→ AIM OF THE TASK: Given the records below, would you repeat exactly the lines that begin at the one containing "thierry.pereira99@gmail.com" and end at the one containing "from another. |", inclusive?

→ SOURCE DATA:

__________

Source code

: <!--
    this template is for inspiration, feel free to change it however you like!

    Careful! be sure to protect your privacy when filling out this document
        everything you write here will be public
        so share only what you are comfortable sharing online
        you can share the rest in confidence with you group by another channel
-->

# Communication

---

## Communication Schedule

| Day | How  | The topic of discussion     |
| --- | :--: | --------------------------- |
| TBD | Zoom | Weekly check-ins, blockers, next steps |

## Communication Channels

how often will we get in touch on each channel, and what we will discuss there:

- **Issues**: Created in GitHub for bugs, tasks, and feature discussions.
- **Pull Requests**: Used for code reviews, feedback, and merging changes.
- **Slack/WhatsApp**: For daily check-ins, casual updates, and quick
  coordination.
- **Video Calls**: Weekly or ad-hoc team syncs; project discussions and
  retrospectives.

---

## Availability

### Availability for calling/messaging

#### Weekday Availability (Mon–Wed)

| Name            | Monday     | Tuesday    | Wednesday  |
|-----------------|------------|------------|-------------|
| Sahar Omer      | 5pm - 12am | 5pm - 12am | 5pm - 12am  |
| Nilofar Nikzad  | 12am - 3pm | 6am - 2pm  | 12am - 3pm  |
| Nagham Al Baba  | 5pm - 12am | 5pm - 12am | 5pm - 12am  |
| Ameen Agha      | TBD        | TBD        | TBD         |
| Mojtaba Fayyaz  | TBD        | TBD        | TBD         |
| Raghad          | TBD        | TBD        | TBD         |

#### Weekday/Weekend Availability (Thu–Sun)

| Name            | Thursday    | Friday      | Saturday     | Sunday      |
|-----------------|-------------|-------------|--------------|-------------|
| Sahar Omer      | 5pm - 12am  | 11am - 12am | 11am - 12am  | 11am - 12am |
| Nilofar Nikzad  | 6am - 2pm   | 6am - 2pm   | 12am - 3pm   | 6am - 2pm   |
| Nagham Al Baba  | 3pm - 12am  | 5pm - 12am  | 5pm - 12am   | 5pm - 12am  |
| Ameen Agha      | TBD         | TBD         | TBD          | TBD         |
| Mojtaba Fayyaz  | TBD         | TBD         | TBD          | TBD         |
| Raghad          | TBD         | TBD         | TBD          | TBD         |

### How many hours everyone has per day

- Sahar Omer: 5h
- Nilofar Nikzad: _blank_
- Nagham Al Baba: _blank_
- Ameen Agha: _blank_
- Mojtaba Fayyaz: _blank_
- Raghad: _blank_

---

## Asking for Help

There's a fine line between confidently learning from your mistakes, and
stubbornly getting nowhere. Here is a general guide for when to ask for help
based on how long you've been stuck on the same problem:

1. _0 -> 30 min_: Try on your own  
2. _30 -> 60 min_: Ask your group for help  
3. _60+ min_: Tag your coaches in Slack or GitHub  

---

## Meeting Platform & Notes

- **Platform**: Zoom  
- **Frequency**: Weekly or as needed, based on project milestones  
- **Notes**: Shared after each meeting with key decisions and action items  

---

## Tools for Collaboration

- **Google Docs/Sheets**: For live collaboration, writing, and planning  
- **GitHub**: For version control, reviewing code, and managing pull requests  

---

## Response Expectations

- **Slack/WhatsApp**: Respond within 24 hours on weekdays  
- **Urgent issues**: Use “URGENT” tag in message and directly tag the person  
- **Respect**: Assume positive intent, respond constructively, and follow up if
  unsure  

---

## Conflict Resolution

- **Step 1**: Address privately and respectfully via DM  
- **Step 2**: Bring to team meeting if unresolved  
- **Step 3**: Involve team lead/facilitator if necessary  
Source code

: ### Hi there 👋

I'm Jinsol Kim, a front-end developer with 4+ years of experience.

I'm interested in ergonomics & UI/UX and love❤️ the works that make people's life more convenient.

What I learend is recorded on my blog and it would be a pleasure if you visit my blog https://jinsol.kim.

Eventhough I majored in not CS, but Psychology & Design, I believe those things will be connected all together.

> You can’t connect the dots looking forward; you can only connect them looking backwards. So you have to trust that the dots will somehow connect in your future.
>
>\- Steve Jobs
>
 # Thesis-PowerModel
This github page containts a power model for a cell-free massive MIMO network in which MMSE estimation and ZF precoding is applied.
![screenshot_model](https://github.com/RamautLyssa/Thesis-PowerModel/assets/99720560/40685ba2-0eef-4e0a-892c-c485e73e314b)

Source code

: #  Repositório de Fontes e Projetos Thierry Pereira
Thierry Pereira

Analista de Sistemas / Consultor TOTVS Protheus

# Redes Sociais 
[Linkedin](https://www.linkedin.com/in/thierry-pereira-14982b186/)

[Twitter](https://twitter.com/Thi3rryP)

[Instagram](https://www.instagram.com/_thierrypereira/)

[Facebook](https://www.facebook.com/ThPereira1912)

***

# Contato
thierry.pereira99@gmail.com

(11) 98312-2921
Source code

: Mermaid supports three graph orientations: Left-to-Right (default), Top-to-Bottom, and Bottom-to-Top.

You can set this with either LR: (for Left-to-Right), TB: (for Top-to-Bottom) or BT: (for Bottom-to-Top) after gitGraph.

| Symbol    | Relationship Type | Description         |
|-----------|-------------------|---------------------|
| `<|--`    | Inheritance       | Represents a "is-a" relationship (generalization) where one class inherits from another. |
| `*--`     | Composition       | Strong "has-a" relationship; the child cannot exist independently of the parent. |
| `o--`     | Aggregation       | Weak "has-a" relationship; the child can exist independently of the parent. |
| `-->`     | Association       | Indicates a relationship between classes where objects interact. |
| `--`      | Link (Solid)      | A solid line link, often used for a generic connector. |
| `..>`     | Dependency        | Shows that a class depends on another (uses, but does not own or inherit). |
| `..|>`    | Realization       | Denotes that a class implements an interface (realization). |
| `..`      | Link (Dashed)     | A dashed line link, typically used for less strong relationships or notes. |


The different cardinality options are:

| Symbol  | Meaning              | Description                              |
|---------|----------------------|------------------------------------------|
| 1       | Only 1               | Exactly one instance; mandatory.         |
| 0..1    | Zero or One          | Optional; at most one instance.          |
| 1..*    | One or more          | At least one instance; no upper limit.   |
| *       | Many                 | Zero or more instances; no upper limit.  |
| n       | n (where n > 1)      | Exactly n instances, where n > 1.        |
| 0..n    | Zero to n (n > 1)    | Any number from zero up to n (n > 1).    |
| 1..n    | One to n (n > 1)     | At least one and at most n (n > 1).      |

__________

→ SOLUTION TO THE EXERCISE:
thierry.pereira99@gmail.com

(11) 98312-2921
Source code

: Mermaid supports three graph orientations: Left-to-Right (default), Top-to-Bottom, and Bottom-to-Top.

You can set this with either LR: (for Left-to-Right), TB: (for Top-to-Bottom) or BT: (for Bottom-to-Top) after gitGraph.

| Symbol    | Relationship Type | Description         |
|-----------|-------------------|---------------------|
| `<|--`    | Inheritance       | Represents a "is-a" relationship (generalization) where one class inherits from another. |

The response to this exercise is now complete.